What to work on:
Only the lines from the beginning of the data below through the line that contains "Thus it forms" should be repeated, exactly as written.

Given records:
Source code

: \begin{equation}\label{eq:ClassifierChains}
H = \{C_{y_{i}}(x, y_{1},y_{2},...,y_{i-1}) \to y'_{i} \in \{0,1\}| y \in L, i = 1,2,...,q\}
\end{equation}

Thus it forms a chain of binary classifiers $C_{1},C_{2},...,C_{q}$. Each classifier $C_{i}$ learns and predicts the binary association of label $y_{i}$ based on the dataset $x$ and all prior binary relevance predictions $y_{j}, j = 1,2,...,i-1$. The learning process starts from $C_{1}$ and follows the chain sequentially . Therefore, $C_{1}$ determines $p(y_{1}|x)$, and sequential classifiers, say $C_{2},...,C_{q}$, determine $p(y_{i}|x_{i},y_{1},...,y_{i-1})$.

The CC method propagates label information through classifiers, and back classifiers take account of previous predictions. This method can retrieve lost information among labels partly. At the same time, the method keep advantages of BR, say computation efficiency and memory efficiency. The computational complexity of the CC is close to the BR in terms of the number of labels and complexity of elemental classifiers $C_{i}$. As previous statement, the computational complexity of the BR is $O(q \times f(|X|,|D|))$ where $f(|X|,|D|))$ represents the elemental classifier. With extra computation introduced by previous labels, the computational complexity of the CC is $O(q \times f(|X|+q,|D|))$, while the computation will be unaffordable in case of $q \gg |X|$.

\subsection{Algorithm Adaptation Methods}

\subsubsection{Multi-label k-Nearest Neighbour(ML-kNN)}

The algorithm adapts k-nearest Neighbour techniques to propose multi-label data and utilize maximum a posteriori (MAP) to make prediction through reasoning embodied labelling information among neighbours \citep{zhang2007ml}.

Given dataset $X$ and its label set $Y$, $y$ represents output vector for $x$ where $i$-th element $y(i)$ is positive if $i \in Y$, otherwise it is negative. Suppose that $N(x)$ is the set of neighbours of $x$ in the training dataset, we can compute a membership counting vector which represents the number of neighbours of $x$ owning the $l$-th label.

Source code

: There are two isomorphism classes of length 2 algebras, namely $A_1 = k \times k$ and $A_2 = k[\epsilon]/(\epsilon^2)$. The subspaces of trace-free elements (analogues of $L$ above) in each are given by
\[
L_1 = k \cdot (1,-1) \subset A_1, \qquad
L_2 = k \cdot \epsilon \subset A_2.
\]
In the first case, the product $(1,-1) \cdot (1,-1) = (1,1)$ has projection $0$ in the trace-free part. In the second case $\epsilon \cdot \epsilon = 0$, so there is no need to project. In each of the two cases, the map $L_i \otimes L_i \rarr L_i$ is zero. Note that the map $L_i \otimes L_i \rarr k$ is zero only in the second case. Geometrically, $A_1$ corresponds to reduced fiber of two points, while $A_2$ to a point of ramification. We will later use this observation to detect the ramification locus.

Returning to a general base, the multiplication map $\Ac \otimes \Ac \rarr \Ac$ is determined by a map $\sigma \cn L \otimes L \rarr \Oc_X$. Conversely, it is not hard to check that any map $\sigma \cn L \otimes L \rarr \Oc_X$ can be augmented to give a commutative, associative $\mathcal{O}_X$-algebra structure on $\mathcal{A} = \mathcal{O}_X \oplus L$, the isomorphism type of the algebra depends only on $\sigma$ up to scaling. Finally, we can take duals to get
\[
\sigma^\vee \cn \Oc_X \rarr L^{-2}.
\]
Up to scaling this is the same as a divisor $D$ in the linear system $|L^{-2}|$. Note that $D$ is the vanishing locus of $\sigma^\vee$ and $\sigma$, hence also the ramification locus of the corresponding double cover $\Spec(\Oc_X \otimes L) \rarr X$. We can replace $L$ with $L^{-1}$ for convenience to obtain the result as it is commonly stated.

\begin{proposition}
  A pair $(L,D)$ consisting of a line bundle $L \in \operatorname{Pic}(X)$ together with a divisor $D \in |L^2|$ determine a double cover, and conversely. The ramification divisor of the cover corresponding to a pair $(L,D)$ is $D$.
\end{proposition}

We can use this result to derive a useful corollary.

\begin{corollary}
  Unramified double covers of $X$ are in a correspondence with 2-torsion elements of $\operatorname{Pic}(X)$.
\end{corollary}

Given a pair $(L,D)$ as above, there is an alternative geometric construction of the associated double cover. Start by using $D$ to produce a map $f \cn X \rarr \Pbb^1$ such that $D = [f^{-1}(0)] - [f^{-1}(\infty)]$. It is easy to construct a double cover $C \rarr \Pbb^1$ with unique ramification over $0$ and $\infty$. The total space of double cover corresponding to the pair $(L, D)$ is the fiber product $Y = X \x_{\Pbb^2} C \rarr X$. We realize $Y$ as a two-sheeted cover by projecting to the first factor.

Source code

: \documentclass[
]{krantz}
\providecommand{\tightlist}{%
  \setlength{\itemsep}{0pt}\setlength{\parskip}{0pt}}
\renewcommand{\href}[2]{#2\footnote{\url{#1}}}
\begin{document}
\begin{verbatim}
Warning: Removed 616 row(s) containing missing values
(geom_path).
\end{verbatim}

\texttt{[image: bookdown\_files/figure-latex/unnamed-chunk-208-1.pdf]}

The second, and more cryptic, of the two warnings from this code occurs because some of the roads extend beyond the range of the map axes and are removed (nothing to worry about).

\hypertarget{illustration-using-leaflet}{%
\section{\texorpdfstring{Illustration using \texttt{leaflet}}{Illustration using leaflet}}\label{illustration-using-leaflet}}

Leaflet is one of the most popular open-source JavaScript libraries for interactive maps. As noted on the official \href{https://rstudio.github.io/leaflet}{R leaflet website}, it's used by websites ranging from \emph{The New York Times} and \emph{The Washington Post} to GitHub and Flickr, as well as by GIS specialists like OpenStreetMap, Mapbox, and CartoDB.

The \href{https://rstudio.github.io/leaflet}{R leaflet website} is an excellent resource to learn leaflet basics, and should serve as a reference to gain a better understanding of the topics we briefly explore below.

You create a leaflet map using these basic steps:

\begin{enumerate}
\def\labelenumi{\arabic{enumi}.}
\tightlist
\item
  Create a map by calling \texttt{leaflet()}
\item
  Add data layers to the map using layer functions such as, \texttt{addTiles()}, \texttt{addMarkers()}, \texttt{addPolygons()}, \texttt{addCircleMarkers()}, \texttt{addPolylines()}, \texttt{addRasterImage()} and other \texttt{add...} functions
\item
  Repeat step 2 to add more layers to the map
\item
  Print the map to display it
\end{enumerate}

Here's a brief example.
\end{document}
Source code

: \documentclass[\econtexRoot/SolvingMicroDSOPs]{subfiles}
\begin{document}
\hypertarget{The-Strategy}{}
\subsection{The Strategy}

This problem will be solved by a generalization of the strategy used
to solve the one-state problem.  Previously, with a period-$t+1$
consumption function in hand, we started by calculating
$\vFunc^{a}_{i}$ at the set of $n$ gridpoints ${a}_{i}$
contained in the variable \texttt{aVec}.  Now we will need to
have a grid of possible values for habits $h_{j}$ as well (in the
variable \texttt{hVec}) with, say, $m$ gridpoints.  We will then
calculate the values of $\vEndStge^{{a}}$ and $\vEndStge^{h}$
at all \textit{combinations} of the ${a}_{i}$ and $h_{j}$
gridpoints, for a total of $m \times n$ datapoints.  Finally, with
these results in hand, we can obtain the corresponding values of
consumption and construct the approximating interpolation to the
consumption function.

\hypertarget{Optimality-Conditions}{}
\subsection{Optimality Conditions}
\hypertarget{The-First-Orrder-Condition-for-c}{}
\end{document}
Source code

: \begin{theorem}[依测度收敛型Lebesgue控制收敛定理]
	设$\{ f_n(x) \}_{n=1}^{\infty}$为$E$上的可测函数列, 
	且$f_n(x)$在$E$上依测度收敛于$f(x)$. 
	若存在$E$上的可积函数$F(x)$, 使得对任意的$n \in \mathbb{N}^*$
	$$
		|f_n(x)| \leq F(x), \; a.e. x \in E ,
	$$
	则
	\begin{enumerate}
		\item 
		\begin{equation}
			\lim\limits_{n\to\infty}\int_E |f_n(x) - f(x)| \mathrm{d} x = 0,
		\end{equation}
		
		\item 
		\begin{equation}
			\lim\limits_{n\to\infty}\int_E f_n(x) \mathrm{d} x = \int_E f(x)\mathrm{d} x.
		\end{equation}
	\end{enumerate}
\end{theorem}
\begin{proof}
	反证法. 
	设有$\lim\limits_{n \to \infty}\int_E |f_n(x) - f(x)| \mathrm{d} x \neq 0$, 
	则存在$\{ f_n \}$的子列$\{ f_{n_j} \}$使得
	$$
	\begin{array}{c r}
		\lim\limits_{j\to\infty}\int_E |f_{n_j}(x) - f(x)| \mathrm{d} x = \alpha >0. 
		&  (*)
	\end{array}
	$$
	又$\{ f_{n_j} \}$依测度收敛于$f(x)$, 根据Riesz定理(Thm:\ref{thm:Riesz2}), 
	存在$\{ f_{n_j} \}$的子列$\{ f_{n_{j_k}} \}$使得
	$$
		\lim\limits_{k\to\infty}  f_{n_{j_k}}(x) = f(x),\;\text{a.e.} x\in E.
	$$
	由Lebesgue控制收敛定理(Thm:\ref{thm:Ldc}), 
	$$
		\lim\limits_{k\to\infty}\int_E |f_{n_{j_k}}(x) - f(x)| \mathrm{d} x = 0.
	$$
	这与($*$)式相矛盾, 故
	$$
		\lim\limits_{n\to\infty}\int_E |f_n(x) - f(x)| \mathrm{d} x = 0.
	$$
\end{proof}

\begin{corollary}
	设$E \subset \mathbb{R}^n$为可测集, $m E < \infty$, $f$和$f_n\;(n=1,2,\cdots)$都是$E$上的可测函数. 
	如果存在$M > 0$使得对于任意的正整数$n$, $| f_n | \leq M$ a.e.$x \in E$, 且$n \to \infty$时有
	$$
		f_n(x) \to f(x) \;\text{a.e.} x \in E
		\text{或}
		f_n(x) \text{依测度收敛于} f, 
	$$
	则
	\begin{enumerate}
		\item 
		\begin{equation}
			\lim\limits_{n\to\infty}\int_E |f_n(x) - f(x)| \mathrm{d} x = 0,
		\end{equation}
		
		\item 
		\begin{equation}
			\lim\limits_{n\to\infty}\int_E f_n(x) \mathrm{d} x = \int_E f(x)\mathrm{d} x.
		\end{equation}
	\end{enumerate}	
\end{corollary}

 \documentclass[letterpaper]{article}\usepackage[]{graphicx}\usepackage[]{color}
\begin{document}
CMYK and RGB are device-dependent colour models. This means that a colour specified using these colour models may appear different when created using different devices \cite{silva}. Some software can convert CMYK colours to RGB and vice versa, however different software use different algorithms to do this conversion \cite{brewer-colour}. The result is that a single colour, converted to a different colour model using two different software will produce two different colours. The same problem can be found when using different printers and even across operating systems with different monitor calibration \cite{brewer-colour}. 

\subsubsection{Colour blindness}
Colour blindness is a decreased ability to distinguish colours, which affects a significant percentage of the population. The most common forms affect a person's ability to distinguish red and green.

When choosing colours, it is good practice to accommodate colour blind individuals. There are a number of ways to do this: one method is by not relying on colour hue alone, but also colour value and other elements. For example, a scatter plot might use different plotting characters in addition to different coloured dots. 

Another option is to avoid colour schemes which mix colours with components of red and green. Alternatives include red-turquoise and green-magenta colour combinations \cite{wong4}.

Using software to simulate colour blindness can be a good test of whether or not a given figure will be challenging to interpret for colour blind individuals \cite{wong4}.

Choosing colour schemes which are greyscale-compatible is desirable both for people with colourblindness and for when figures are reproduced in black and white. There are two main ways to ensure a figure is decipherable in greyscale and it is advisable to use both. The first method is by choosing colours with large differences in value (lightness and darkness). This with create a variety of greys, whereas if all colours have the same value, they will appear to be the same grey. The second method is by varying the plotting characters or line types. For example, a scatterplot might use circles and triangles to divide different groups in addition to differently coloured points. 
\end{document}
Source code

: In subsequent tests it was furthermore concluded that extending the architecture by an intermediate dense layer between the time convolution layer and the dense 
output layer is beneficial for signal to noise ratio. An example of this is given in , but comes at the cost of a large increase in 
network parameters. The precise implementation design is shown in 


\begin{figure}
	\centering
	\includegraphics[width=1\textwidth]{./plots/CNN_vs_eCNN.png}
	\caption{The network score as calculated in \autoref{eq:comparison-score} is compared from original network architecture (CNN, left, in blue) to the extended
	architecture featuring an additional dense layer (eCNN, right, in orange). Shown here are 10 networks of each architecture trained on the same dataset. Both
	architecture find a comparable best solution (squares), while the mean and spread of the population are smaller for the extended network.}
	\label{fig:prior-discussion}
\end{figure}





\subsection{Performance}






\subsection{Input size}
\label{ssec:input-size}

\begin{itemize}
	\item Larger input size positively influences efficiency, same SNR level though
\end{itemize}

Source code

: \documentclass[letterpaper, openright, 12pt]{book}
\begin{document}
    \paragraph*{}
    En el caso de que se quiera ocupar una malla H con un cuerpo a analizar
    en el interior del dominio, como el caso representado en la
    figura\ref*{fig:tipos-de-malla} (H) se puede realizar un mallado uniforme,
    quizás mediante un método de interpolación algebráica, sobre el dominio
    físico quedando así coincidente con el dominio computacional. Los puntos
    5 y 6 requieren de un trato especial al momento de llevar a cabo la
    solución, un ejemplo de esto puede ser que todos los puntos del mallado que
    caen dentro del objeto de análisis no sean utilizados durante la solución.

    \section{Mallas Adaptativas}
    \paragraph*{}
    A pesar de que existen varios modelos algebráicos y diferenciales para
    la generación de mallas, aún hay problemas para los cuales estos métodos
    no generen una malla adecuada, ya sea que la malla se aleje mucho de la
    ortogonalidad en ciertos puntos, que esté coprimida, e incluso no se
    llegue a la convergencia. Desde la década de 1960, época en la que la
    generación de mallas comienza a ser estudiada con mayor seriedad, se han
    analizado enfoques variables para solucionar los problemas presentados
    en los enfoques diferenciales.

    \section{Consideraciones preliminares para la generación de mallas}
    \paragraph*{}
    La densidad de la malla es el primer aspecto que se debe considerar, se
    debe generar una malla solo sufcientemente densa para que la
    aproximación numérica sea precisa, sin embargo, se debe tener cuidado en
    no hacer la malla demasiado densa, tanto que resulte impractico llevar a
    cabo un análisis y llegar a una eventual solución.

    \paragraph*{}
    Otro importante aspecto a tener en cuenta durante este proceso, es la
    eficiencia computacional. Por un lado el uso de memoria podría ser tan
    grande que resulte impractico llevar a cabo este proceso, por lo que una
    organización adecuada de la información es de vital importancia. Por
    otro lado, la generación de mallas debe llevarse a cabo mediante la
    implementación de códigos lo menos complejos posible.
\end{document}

Answer box:
Source code

: \begin{equation}\label{eq:ClassifierChains}
H = \{C_{y_{i}}(x, y_{1},y_{2},...,y_{i-1}) \to y'_{i} \in \{0,1\}| y \in L, i = 1,2,...,q\}
\end{equation}

Thus it forms a chain of binary classifiers $C_{1},C_{2},...,C_{q}$. Each classifier $C_{i}$ learns and predicts the binary association of label $y_{i}$ based on the dataset $x$ and all prior binary relevance predictions $y_{j}, j = 1,2,...,i-1$. The learning process starts from $C_{1}$ and follows the chain sequentially . Therefore, $C_{1}$ determines $p(y_{1}|x)$, and sequential classifiers, say $C_{2},...,C_{q}$, determine $p(y_{i}|x_{i},y_{1},...,y_{i-1})$.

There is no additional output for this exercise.